2. The high-order FIR digital filter according to claim 1 is characterized in that the combination module first performs n-item combinations on the new sampling points in the current sampling period and the n sampling points in the previous n-1 sampling periods, a total of n items; the binary random coefficients of the filter with an original length of m also need to be combined in n items, and the partial sum formed by the reduced calculation of the sampling points and the binary random coefficients after the n-item combination is calculated.

3. The high-order FIR digital filter according to claim 2, wherein the addresses of the lookup table are a complete list of 2n ^-1 possible orderings of n-bit binary numbers with the most significant bit of the address being 0; each of the addresses corresponds to a partial sum formed by the reduced calculation of the n-bit binary number and the current n sampling points.

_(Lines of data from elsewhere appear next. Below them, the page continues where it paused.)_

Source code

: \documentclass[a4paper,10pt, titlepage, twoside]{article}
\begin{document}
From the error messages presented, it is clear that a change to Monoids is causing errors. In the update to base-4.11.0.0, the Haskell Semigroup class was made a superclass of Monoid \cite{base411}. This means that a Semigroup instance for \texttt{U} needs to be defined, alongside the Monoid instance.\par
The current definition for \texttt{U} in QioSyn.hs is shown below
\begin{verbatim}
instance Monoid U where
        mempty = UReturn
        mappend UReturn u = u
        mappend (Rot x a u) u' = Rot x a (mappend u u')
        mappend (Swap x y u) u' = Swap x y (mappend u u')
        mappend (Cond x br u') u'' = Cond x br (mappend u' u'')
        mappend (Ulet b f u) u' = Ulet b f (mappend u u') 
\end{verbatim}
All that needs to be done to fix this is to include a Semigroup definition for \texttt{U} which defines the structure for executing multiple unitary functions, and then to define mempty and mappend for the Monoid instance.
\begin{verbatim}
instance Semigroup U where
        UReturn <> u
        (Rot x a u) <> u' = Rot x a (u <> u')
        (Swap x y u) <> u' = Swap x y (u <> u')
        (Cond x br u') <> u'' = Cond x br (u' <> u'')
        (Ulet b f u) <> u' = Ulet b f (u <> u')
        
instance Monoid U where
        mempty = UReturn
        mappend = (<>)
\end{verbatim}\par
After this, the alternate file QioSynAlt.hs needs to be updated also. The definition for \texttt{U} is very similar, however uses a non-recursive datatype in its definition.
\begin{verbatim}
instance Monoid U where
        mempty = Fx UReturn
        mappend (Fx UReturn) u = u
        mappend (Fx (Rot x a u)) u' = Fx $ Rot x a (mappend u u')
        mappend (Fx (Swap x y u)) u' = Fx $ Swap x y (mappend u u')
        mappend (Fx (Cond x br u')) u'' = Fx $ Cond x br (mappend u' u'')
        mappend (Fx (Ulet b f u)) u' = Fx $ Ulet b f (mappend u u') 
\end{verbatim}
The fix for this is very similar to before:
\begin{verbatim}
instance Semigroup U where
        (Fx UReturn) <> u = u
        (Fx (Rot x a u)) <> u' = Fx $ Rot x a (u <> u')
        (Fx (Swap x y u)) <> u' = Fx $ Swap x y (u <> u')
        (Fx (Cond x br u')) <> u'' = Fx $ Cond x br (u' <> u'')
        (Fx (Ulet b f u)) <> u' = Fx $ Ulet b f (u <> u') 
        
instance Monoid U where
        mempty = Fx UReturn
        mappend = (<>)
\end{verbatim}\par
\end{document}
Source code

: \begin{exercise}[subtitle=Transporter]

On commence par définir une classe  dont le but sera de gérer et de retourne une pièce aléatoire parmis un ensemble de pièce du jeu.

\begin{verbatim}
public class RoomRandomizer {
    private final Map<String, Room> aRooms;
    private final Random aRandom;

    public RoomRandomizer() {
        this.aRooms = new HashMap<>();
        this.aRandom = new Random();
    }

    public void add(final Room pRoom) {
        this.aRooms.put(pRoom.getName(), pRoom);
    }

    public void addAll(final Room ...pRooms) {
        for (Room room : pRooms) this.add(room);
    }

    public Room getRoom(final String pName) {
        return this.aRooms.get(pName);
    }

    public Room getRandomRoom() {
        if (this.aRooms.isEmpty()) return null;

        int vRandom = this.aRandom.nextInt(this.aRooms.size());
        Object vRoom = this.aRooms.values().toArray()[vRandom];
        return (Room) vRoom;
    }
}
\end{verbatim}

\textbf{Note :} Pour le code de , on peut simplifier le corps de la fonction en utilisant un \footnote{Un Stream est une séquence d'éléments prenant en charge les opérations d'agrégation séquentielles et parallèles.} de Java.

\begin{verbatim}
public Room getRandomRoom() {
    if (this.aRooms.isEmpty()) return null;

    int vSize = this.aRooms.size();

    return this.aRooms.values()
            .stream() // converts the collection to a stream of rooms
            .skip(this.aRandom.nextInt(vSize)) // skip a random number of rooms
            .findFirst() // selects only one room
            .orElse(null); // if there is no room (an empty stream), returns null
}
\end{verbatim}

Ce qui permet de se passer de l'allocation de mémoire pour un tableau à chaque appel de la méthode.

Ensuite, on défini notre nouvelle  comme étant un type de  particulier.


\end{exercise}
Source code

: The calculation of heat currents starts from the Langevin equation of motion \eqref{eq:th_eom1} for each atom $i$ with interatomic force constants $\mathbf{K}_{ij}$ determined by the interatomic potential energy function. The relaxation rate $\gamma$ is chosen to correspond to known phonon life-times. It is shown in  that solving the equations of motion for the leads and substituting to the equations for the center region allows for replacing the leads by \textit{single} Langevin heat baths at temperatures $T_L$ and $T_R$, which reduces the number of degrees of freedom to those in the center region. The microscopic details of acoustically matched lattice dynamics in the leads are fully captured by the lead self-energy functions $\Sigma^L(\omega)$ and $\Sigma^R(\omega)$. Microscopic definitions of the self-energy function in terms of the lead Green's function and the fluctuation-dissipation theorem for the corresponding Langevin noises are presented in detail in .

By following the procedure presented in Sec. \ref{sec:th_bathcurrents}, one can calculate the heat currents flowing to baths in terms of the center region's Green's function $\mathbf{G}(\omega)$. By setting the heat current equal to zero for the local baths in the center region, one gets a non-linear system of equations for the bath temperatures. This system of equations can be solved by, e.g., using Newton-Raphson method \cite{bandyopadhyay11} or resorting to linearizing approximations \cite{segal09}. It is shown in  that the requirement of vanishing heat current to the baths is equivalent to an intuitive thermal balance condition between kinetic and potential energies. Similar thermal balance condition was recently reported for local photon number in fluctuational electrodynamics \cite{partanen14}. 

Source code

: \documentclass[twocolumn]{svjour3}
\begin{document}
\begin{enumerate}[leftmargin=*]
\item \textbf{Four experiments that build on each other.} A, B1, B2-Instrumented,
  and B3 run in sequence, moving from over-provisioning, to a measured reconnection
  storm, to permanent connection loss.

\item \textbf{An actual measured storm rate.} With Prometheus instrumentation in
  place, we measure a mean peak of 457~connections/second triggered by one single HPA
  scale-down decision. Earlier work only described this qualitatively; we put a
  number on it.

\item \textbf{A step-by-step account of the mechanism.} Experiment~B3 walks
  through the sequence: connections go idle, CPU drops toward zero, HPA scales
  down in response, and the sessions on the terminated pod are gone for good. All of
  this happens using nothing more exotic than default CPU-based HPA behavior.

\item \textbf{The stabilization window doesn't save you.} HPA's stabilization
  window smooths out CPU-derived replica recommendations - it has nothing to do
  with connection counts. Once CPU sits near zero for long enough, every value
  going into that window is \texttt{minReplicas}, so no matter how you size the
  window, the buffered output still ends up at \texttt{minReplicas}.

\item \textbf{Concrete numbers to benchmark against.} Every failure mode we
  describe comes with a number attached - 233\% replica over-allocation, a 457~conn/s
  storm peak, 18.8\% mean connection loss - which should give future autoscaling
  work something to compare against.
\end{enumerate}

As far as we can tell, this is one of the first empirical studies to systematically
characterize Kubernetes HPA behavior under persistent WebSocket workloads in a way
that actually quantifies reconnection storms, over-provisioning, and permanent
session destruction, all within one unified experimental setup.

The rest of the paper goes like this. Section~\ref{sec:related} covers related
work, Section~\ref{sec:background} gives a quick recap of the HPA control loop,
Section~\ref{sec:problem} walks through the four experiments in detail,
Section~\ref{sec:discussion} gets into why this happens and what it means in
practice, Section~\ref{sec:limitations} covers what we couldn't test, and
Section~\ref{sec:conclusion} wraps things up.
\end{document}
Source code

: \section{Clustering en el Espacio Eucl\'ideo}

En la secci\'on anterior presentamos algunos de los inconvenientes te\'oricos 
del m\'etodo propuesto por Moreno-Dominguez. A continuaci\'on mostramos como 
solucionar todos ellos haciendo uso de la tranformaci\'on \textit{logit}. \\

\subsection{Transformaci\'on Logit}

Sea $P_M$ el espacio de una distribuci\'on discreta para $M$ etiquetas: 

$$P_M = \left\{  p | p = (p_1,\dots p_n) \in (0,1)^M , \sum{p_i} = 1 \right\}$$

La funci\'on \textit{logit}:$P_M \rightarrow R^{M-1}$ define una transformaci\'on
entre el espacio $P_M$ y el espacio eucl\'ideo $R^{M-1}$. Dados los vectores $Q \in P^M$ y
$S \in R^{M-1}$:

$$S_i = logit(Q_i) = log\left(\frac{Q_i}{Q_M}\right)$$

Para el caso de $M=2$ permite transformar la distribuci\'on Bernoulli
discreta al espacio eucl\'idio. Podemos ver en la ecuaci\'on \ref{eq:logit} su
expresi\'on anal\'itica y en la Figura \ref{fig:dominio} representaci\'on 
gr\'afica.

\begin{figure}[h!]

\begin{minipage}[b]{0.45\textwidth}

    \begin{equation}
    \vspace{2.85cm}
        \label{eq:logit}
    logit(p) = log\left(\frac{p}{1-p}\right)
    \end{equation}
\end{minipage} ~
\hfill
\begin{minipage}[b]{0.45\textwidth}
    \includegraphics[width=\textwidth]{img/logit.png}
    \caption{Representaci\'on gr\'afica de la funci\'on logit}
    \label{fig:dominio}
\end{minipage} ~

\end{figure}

4. The high-order FIR digital filter according to claim 3, wherein the number of the gate nodes is m/n, the gate nodes are provided with node addresses, and the node addresses are determined by the binary random coefficients corresponding to the locations thereof after n combinations;

Assuming that the system operating main frequency is k times the sampling frequency, if k> ^2n-1 , the broadcast module compares each Gate node's n-bit node address with the currently broadcast n-bit lookup table address every 1/ ^2n-1 cycle; otherwise, if k<2n ^-1 , the broadcast module compares each Gate node's n-bit node address with the currently broadcast 2n ^-1 /k n-bit lookup table addresses every 1/k cycle;

If the n-bit Gate node address is equal to the currently broadcast n-bit lookup table address, this Gate node saves the partial sum corresponding to the lookup table address and adds a flag bit 0 to the highest bit when outputting; if the n-bit Gate node address is the opposite of the currently broadcast n-bit lookup table address, this Gate node saves the partial sum corresponding to the lookup table address and adds a flag bit 1 to the highest bit when outputting.

5. The high-order FIR digital filter according to claim 4, wherein the hard-wired module comprises a shift register group, an inverting unit, and a two-to-one multiplexer: the shift register group is used to input values from each node of the pipeline module; the inverting unit is used to generate the inverse of the input partial sum; the partial sum data output by the shift register group are respectively input directly into the two-to-one multiplexer and then input into the two-to-one multiplexer after passing through the inverting unit;

The flag bit output by the shift register group serves as a flag signal of a two-to-one multiplexer. If the flag signal is 0, the two-to-one multiplexer outputs a partial sum that enters the addition node; if the flag signal is 1, the opposite of the two-to-one multiplexer outputs a partial sum that enters the addition node.

6. The high-order FIR digital filter according to claim 4, wherein the buffer module is arranged between two addition nodes and is composed of a shift register group of n+1 stages from C1 to Cn+1, and one sampling period is divided into k system working periods;

During the 1st to k-1th system working cycles, Cn+1 receives the result of the previous adder through the last register in this stage in each system working cycle, and shifts it upward within the stage. When it reaches the kth system working cycle, it is shifted into Cn as a whole, and the data input during the kth system working cycle directly enters the last register of Cn;

After one sampling cycle, C2~Cn move data to the next level register. C1 outputs the result to the adder through the first register of this level in each system working cycle and shifts it upward within the level.